> What the task requires:
Could you show all lines in the entries below that contain the string "console"?

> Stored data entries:
>>>
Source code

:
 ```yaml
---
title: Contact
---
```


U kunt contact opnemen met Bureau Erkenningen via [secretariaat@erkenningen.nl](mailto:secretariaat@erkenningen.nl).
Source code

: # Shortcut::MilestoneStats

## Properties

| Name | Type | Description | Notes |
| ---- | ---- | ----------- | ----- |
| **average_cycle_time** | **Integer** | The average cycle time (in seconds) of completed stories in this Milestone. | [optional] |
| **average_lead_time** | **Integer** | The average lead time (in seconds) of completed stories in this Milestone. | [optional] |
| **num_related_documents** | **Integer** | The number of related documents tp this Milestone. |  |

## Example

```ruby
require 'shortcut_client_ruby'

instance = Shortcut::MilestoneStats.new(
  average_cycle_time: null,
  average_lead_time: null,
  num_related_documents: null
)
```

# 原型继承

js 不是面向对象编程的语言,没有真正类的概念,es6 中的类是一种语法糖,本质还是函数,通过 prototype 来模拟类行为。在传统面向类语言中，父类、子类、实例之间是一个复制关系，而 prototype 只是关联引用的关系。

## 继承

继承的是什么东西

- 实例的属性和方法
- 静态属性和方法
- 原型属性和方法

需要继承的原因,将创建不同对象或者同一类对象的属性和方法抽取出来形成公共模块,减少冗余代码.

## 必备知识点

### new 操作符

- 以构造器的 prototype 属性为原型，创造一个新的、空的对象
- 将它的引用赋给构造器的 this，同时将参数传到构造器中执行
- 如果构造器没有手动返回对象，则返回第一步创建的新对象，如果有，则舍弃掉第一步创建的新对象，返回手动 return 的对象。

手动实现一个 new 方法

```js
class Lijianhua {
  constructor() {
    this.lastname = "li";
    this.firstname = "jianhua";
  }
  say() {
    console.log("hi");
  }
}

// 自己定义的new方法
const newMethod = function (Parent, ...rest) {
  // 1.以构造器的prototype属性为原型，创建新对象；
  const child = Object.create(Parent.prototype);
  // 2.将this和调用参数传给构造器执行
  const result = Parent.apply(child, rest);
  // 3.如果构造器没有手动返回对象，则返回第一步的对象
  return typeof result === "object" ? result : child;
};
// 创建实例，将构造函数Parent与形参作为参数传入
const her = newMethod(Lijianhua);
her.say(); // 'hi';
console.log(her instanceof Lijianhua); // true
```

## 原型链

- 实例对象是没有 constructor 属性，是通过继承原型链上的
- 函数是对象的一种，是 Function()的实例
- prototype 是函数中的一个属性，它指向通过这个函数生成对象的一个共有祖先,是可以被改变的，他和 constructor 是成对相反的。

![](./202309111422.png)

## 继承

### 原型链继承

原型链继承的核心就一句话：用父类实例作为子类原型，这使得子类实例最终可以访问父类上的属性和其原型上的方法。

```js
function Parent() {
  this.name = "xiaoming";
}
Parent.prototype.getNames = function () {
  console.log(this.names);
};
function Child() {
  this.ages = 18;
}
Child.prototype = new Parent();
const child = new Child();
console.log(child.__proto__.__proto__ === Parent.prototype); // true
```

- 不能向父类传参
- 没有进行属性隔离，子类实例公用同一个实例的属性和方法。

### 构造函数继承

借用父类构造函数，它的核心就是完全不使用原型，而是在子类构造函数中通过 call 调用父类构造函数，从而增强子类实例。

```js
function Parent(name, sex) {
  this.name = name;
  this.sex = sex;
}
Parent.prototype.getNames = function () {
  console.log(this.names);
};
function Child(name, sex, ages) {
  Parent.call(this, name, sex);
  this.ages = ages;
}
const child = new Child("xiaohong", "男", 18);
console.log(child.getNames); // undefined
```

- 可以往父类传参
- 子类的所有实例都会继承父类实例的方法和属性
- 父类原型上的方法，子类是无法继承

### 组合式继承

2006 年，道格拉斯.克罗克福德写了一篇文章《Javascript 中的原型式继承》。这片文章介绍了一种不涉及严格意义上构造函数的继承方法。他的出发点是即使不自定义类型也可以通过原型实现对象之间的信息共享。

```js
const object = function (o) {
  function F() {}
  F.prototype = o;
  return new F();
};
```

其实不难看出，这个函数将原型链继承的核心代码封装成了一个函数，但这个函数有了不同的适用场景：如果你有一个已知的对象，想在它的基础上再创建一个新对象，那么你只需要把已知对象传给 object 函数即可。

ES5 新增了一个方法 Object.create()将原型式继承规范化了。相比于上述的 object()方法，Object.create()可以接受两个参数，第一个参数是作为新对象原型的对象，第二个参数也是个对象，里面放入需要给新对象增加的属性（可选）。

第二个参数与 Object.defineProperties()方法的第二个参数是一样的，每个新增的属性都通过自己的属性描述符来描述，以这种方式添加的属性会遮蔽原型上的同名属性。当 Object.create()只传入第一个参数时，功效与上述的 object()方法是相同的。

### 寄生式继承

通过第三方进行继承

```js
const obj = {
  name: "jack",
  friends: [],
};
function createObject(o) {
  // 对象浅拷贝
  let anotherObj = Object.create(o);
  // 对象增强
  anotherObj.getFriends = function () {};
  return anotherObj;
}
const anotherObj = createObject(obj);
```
<<<
> Output for this exercise:
    console.log("hi");
console.log(her instanceof Lijianhua); // true
  console.log(this.names);
console.log(child.__proto__.__proto__ === Parent.prototype); // true
  console.log(this.names);
console.log(child.getNames); // undefined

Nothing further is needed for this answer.